Jesús fue proclamado rey en la cruz con aquella inscripción escrita por Pilatos donde se le proclamaba “Rey de los Judíos”. En aquel momento, en la cruz, se muestra que es rey, y como rey sufre con nosotros, por nosotros, amando hasta el fondo y de este modo gobierna y crea verdad, amor y justicia. Ofreciéndose a sí mismo en sacrificio de expiación, Jesús se convierte en Rey universal, como declarará Él mismo apareciéndose a los apóstoles tras la resurrección: “Me ha sido dado todo poder en el cielo y en la tierra” (Mt 28,18). La realeza es el ser de Cristo entretejido de humildad, de servicio, de amor y sobre todo servir, ayudar, amar. De este modo, comprendemos que su realeza es un título de confianza, de alegría y de amor.
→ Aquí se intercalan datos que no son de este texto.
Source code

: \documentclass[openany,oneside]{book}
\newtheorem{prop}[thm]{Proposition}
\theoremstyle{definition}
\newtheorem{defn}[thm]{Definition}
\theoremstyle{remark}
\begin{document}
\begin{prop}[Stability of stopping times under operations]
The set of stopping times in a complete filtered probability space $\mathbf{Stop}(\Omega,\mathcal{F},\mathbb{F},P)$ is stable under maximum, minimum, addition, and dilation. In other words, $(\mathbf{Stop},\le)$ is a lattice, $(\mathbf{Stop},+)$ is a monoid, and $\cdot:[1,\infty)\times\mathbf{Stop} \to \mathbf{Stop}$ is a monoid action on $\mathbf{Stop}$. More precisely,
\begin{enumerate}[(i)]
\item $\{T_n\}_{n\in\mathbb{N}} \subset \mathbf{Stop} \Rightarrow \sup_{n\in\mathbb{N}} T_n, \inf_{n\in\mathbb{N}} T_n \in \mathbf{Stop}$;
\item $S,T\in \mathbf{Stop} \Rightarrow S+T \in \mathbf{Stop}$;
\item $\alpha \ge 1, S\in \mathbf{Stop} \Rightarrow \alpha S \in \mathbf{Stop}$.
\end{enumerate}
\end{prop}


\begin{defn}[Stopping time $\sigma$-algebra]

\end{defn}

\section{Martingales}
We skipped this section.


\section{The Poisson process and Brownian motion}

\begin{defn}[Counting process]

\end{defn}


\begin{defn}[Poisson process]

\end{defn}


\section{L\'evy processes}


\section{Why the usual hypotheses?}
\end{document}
Jesús es confirmado como Rey y Señor porque acepta su condición de Hijo, su condición de ser humano, dejando la última palabra sobre su vida y sobre su historia al Padre
Jesús es el abrazo de Dios a toda la creación. En Él, la humanidad ha recuperado la imagen y semejanza con Dios que perdió en el origen. Así, en la Última Cena, se inclina para lavar los pies a los suyos y nos sienta a su mesa. Por lo tanto, la realeza de Jesús no tiene nada que ver con la de los poderosos de la tierra. Es un rey que sirve a sus servidores, como ha demostrado a lo largo de toda su vida. Jesús tiene el poder divino de dar la vida eterna, de liberar del mal, de derrotar al dominio de la muerte. Es el poder del Amor, que sabe sacar el bien del mal, ablandar un corazón endurecido, traer paz en las contiendas, ofrecer la esperanza en la desesperación.
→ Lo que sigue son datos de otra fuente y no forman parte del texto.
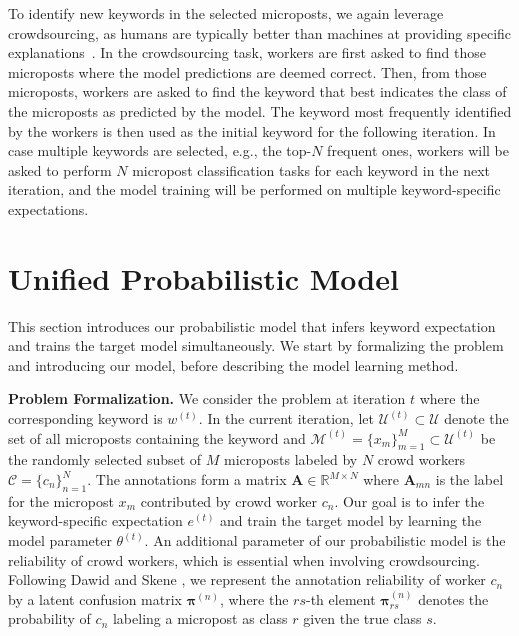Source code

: \documentclass[letterpaper]{article}
\begin{document}
To identify new keywords in the selected microposts, we again leverage crowdsourcing, as humans are typically better than machines at providing specific explanations~\cite{mcdonnell2016relevant,chang2016crowd}. In the crowdsourcing task, workers are first asked to find those microposts where the model predictions are deemed correct. Then, from those microposts, workers are asked to find the keyword that best indicates the class of the microposts as predicted by the model. The keyword most frequently identified by the workers is then used as the initial keyword for the following iteration. In case multiple keywords are selected, e.g., the top-$N$ frequent ones, workers will be asked to perform $N$ micropost classification tasks for each keyword in the next iteration, and the model training will be performed on multiple keyword-specific expectations.

\section{Unified Probabilistic Model}
\label{UPmodel}

This section introduces our probabilistic model that infers keyword expectation and trains the target model simultaneously. We start by formalizing the problem and introducing our model, before describing the model learning method.

\smallskip
\noindent \textbf{Problem Formalization.} We consider the problem at iteration $t$ where the corresponding keyword is $w^{(t)}$. In the current iteration, let $\mathcal{U}^{(t)} \subset \mathcal{U}$ denote the set of all microposts containing the keyword and $\mathcal{M}^{(t)}= \{x_{m}\}_{m=1}^M\subset \mathcal{U}^{(t)}$ be the randomly selected subset of $M$ microposts labeled by $N$ crowd workers $\mathcal{C} = \{c_n\}_{n=1}^N$. The annotations form a matrix $\mathbf{A}\in \mathbb{R}^{M\times N}$ where $\mathbf{A}_{mn}$ is the label for the micropost $x_m$ contributed by crowd worker $c_n$. Our goal is to infer the keyword-specific expectation $e^{(t)}$ and train the target model by learning the model parameter $\theta^{(t)}$. An additional parameter of our probabilistic model is the reliability of crowd workers, which is essential when involving crowdsourcing. Following Dawid and Skene  \cite{dawid1979maximum,zheng2017truth}, we represent the annotation reliability of worker $c_n$ by a latent confusion matrix $\boldsymbol{\pi}^{(n)}$, where the $rs$-th element $\boldsymbol{\pi}_{rs}^{(n)}$ denotes the probability of $c_n$ labeling a micropost as class $r$ given the true class $s$.
\end{document}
También nosotros somos un pueblo de reyes que debe vivir el gobierno de las cosas creadas y de nuestra propia vida como una realeza de servicio. El Señor nos repite: “Aprended de mí, que soy manso y humilde de corazón”. “Aprended de mí”. Si, la humildad es necesaria para poder recibir la revelación de Dios, para poder llegar a esa intimidad con Él, que Dios nos quiere dar. La Escritura lo repite con fuerza: Dios resiste a los soberbios y a los humildes da su gracia. La humildad parece una condición, no ciertamente para que Dios se pueda revelar, sino para que se pueda acoger esa gracia de Dios.
Con la Solemnidad de Jesucristo, Rey del universo, concluimos el año litúrgico, ensalzando una vez más el señorío de Cristo. Él es el Alfa y Omega, el que es, el que era y el que viene, el Todopoderoso. Cristo vino al mundo para testimoniar con su vida la verdad y el amor de Dios. Escuchemos su voz y oremos para que venga a nosotros el reino de verdad y de vida, de santidad y de gracia, de justicia, de amor y de paz.